• **Exercise description**: Whenever a line in this data holds the word "gillyongs", report that line in full.

Dataset records
····················
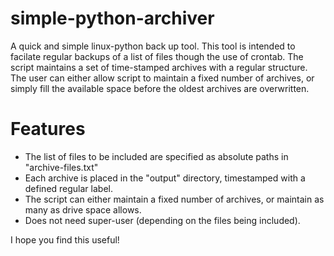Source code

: # simple-python-archiver
A quick and simple linux-python back up tool. This tool is intended to facilate regular backups of a list of files though the use of crontab. The script maintains a set of time-stamped archives with a regular structure. The user can either allow script to maintain a fixed number of archives, or simply fill the available space before the oldest archives are overwritten. 

# Features
- The list of files to be included are specified as absolute paths in "archive-files.txt"
- Each archive is placed in the "output" directory, timestamped with a defined regular label.
- The script can either maintain a fixed number of archives, or maintain as many as drive space allows.
- Does not need super-user (depending on the files being included).

I hope you find this useful!
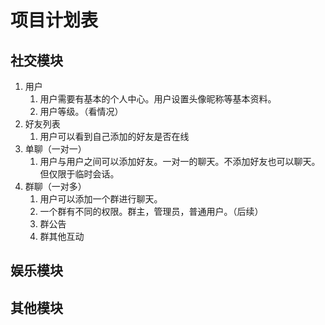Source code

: # 项目计划表

## 社交模块

1. 用户
   1. 用户需要有基本的个人中心。用户设置头像昵称等基本资料。
   2. 用户等级。（看情况）
2. 好友列表
   1. 用户可以看到自己添加的好友是否在线
3. 单聊（一对一）
   1. 用户与用户之间可以添加好友。一对一的聊天。不添加好友也可以聊天。但仅限于临时会话。
4. 群聊（一对多）
   1. 用户可以添加一个群进行聊天。
   2. 一个群有不同的权限。群主，管理员，普通用户。（后续）
   3. 群公告
   4. 群其他互动
## 娱乐模块

## 其他模块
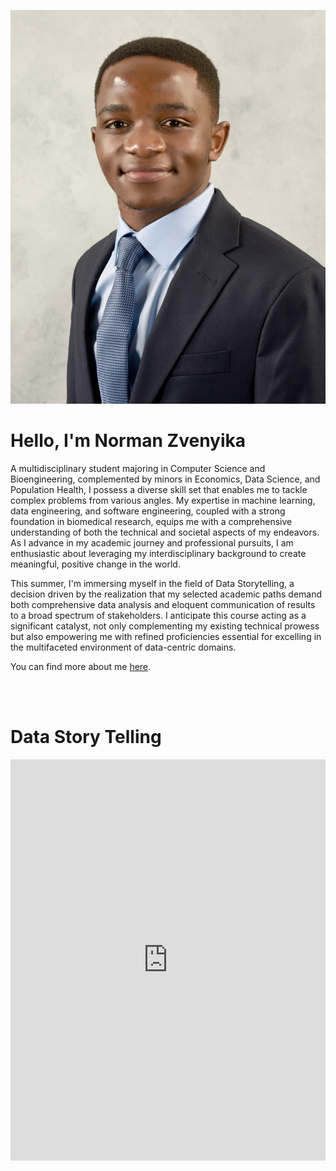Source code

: ![Profile Picture](images/avatar.jpg)

# Hello, I'm Norman Zvenyika

A multidisciplinary student majoring in Computer Science and Bioengineering, complemented by minors in Economics, Data Science, and Population Health, I possess a diverse skill set that enables me to tackle complex problems from various angles. My expertise in machine learning, data engineering, and software engineering, coupled with a strong foundation in biomedical research, equips me with a comprehensive understanding of both the technical and societal aspects of my endeavors. As I advance in my academic journey and professional pursuits, I am enthusiastic about leveraging my interdisciplinary background to create meaningful, positive change in the world.

This summer, I'm immersing myself in the field of Data Storytelling, a decision driven by the realization that my selected academic paths demand both comprehensive data analysis and eloquent communication of results to a broad spectrum of stakeholders. I anticipate this course acting as a significant catalyst, not only complementing my existing technical prowess but also empowering me with refined proficiencies essential for excelling in the multifaceted environment of data-centric domains.


You can find more about me [here](https://www.linkedin.com/in/norman-zvenyika/).

<br><br>
# Data Story Telling

<iframe title="Lehigh Undergraduate Enrollment Spring 2020" aria-label="Pie Chart" id="datawrapper-chart-pMnis" src="https://datawrapper.dwcdn.net/pMnis/1/" scrolling="no" frameborder="0" style="width: 0; min-width: 100% !important; border: none;" height="642" data-external="1"></iframe><script type="text/javascript">!function(){"use strict";window.addEventListener("message",(function(a){if(void 0!==a.data["datawrapper-height"]){var e=document.querySelectorAll("iframe");for(var t in a.data["datawrapper-height"])for(var r=0;r<e.length;r++)if(e[r].contentWindow===a.source){var i=a.data["datawrapper-height"][t]+"px";e[r].style.height=i}}}))}();
</script>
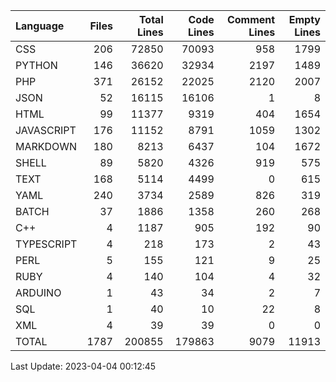 | Language   |   Files |   Total Lines |   Code Lines |   Comment Lines |   Empty Lines |
|:-----------|--------:|--------------:|-------------:|----------------:|--------------:|
| CSS        |     206 |         72850 |        70093 |             958 |          1799 |
| PYTHON     |     146 |         36620 |        32934 |            2197 |          1489 |
| PHP        |     371 |         26152 |        22025 |            2120 |          2007 |
| JSON       |      52 |         16115 |        16106 |               1 |             8 |
| HTML       |      99 |         11377 |         9319 |             404 |          1654 |
| JAVASCRIPT |     176 |         11152 |         8791 |            1059 |          1302 |
| MARKDOWN   |     180 |          8213 |         6437 |             104 |          1672 |
| SHELL      |      89 |          5820 |         4326 |             919 |           575 |
| TEXT       |     168 |          5114 |         4499 |               0 |           615 |
| YAML       |     240 |          3734 |         2589 |             826 |           319 |
| BATCH      |      37 |          1886 |         1358 |             260 |           268 |
| C++        |       4 |          1187 |          905 |             192 |            90 |
| TYPESCRIPT |       4 |           218 |          173 |               2 |            43 |
| PERL       |       5 |           155 |          121 |               9 |            25 |
| RUBY       |       4 |           140 |          104 |               4 |            32 |
| ARDUINO    |       1 |            43 |           34 |               2 |             7 |
| SQL        |       1 |            40 |           10 |              22 |             8 |
| XML        |       4 |            39 |           39 |               0 |             0 |
| TOTAL      |    1787 |        200855 |       179863 |            9079 |         11913 |

Last Update: 2023-04-04 00:12:45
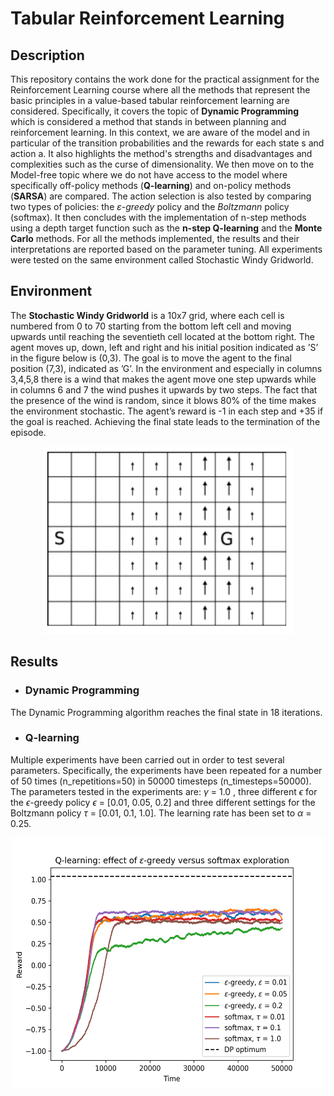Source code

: # Tabular Reinforcement Learning

## Description 
This repository contains the work done for the practical assignment for the Reinforcement Learning course where all the methods that represent the basic principles in a value-based tabular reinforcement learning are considered.  Specifically, it covers the topic of **Dynamic Programming** which is considered a method that stands in between planning and reinforcement learning. In this context, we are aware of the model and in particular of the transition probabilities and the rewards for each state s and action a. It also highlights the method's strengths and disadvantages and complexities such as the curse of dimensionality. We then move on to the Model-free topic where we do not have access to the model where specifically off-policy methods (**Q-learning**) and on-policy methods (**SARSA**) are compared. 
The action selection is also tested by comparing two types of policies: the *ε-greedy* policy and the *Boltzmann* policy (softmax). It then concludes with the implementation of n-step methods using a depth target function such as the **n-step Q-learning** and the **Monte Carlo** methods. For all the methods implemented, the results and their interpretations are reported based on the parameter tuning. All experiments were tested on the same environment called Stochastic Windy Gridworld.


## Environment
The **Stochastic Windy Gridworld** is a 10x7 grid, where each cell is numbered from 0 to 70 starting from the bottom left cell and moving upwards until reaching the seventieth cell located at the bottom right. The agent moves up, down, left and right and his initial position indicated as ’S’ in the figure below is (0,3). The goal is to move the agent to the final position (7,3), indicated as ’G’. In the environment and especially in columns 3,4,5,8 there is a wind that makes the agent move one step upwards while in columns 6 and 7 the wind pushes it upwards by two steps. The fact that the presence of the
wind is random, since it blows 80% of the time makes the environment stochastic. The agent’s reward is -1 in each step and +35 if the goal is reached. Achieving the final state leads to the termination of the episode. 


<p align="center">
<img src="environment.png" width="400" height="300">
</p>

## Results 
- ### Dynamic Programming
The Dynamic Programming algorithm reaches the final state in 18 iterations.

- ### Q-learning 
Multiple experiments have been carried out in order to test several parameters.  Specifically, the experiments have been repeated for a number of 50 times (n_repetitions=50) in 50000 timesteps (n_timesteps=50000).
The parameters tested in the experiments are: $\gamma$ = 1.0 , three different $\epsilon$ for the $\epsilon$-greedy policy $\epsilon$ = [0.01, 0.05, 0.2] and three different settings for the Boltzmann policy $\tau$ = [0.01, 0.1, 1.0]. The learning rate has been set to $\alpha$ = 0.25. 
<p align="center">
<img src="/results/exploration.png" width="500" height="400">
</p>


 

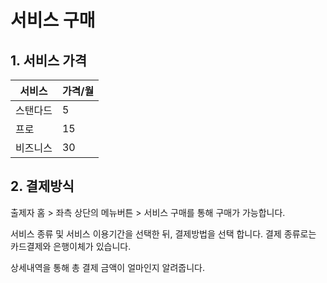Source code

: # 서비스 구매

## 1. 서비스 가격&#x20;

| 서비스  | 가격/월 |
| ---- | ---- |
| 스탠다드 | 5    |
| 프로   | 15   |
| 비즈니스 | 30   |

## 2. 결제방식&#x20;

출제자 홈 > 좌측 상단의 메뉴버튼 > 서비스 구매를 통해 구매가 가능합니다.

서비스 종류 및 서비스 이용기간을 선택한 뒤, 결제방법을 선택 합니다. 결제 종류로는 카드결제와 은행이체가 있습니다.

상세내역을 통해 총 결제 금액이 얼마인지 알려줍니다.

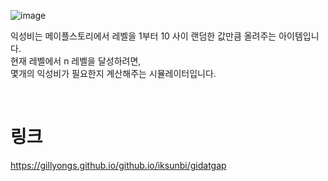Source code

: ![image](https://github.com/gillyongs/github.io/assets/101636590/5c218244-df4f-494b-8b83-d142607fbab3)

익성비는 메이플스토리에서 레벨을 1부터 10 사이 랜덤한 값만큼 올려주는 아이템입니다. <br>
현재 레벨에서 n 레벨을 달성하려면,<br>
몇개의 익성비가 필요한지 계산해주는 시뮬레이터입니다.


<br>

# 링크

https://gillyongs.github.io/github.io/iksunbi/gidatgap
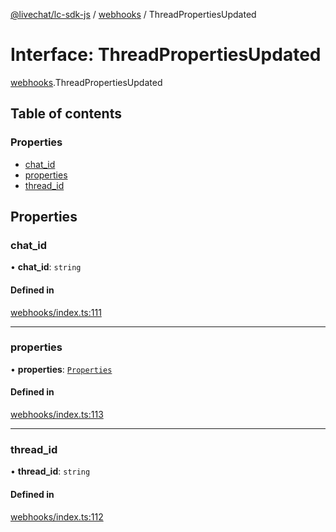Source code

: [@livechat/lc-sdk-js](../README.md) / [webhooks](../modules/webhooks.md) / ThreadPropertiesUpdated

# Interface: ThreadPropertiesUpdated

[webhooks](../modules/webhooks.md).ThreadPropertiesUpdated

## Table of contents

### Properties

- [chat\_id](webhooks.ThreadPropertiesUpdated.md#chat_id)
- [properties](webhooks.ThreadPropertiesUpdated.md#properties)
- [thread\_id](webhooks.ThreadPropertiesUpdated.md#thread_id)

## Properties

### chat\_id

• **chat\_id**: `string`

#### Defined in

[webhooks/index.ts:111](https://github.com/livechat/lc-sdk-js/blob/8462be9/src/webhooks/index.ts#L111)

___

### properties

• **properties**: [`Properties`](webhooks_structures_structures.Properties.md)

#### Defined in

[webhooks/index.ts:113](https://github.com/livechat/lc-sdk-js/blob/8462be9/src/webhooks/index.ts#L113)

___

### thread\_id

• **thread\_id**: `string`

#### Defined in

[webhooks/index.ts:112](https://github.com/livechat/lc-sdk-js/blob/8462be9/src/webhooks/index.ts#L112)
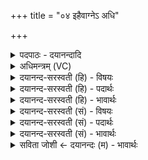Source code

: +++
title = "०४ इहैवाग्नेऽ अधि"

+++
<details><summary>पदपाठः - दयानन्दादि</summary>

इ॒ह। ए॒व। अ॒ग्ने॒। अधि॑। धा॒र॒य॒। र॒यिम्। मा। त्वा॒। नि। क्र॒न्। पू॒र्व॒चित॒ इति॑ पूर्व॒ऽचितः॑। नि॒का॒रिण॒ इति॑ निऽका॒रिणः॑। क्ष॒त्रम्। अ॒ग्ने॒। सु॒यम॒मिति॑ सु॒ऽयम॑म्। अ॒स्तु॒। तुभ्य॑म्। उ॒प॒स॒त्तेत्यु॑पऽस॒त्ता। व॒र्द्ध॒ता॒म्। ते॒। अनि॑ष्टृतः। अनि॑स्तृत॒ इत्यनि॑ऽस्तृतः। ४।
</details>

<details><summary>अधिमन्त्रम् (VC)</summary>

- अग्निर्देवता
- अग्निर्ऋषिः
- स्वराट्त्रिष्टुप्
- धैवतः
</details>

<details><summary>दयानन्द-सरस्वती (हि) - विषयः</summary>

अब राजधर्म विषय अगले मन्त्र में कहते हैं ॥
</details>

<details><summary>दयानन्द-सरस्वती (हि) - पदार्थः</summary>

पदार्थान्वयभाषाः -  हे (अग्ने) बिजुली के समान वर्त्तमान विद्वन् ! आप (इह) इस संसार में (रयिम्) लक्ष्मी को (धारय) धारण कीजिये (पूर्वचितः) प्रथम प्राप्त किये विज्ञानादि से श्रेष्ठ (निकारिणः) निरन्तर कर्म करने के स्वभाववाले जन (त्वा) आप को (मा, नि, क्रन्) नीच गति को प्राप्त न करें। हे (अग्ने) विनय से शोभायमान सभापते ! (ते) आप का (सुयमम्) सुन्दर नियम जिस से चले, वह (क्षत्रम्) धन वा राज्य (अस्तु) होवे, जिससे (उपसत्ता) समीप बैठते हुए (अनिष्टृतः) हिंसा वा विघ्न को नहीं प्राप्त हो के (एव) ही आप (अधि, वर्द्धताम्) अधिकता से वृद्धि को प्राप्त हूजिये (तुभ्यम्) आप के लिए राज्य वा धन सुखदायी होवे ॥४ ॥
</details>

<details><summary>दयानन्द-सरस्वती (हि) - भावार्थः</summary>

भावार्थभाषाः -  हे राजन् ! आप ऐसे उत्तम विनय को धारण कीजिये जिस से प्राचीन वृद्ध जन आप को बड़ा माना करें। राज्य में अच्छे नियमों को प्रवृत्त कीजिये, जिससे आप और आपका राज्य विघ्न से रहित होकर सब ओर से बढ़े और प्रजाजन आप को सर्वोपरि माना करें ॥४ ॥
</details>

<details><summary>दयानन्द-सरस्वती (सं) - विषयः</summary>

अथ राजधर्मविषयमाह ॥
</details>

<details><summary>दयानन्द-सरस्वती (सं) - पदार्थः</summary>

पदार्थान्वयभाषाः -  हे अग्ने त्वमिह रयिं धारय पूर्वचितो निकारिणस्त्वा मा नि क्रन्। हे अग्ने ! ते सुयमं क्षत्रमस्तु येनोपसत्ता सन्ननिष्टृतो भूत्वैव भवान्नधिवर्धताम्। तुभ्यं क्षत्रं सुखदातृ भवतु ॥४ ॥
</details>

<details><summary>दयानन्द-सरस्वती (सं) - भावार्थः</summary>

भावार्थभाषाः -  हे राजन्नेवं विनयं धरेर्येन पूर्ववृद्धा जनास्त्वां बहु मन्येरन्। राज्ये सुनियमान् प्रवर्त्तय येन स्वयं स्वराज्यं च विघ्नविरहं भूत्वा सर्वतो वर्द्धेत भवन्तं सर्वोपरि प्रजा मन्येत च ॥४ ॥
</details>

<details><summary>सविता जोशी ← दयानन्दः (म) - भावार्थः</summary>

भावार्थभाषाः -  हे राजा ! तू नम्र बन, ज्यामुळे वृद्ध लोक तुला थोर समजतील. राज्यात उत्तम नियमांचे पालन झाल्यास राज्य निष्कंटक होऊन राज्याची भरभराट होईल व प्रजाही तुला सर्व श्रेष्ठ मानील.
</details>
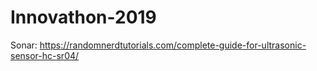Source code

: # Innovathon-2019

Sonar: https://randomnerdtutorials.com/complete-guide-for-ultrasonic-sensor-hc-sr04/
····················
• **Expected output**:
: ![image](https://github.com/gillyongs/github.io/assets/101636590/5c218244-df4f-494b-8b83-d142607fbab3)
https://gillyongs.github.io/github.io/iksunbi/gidatgap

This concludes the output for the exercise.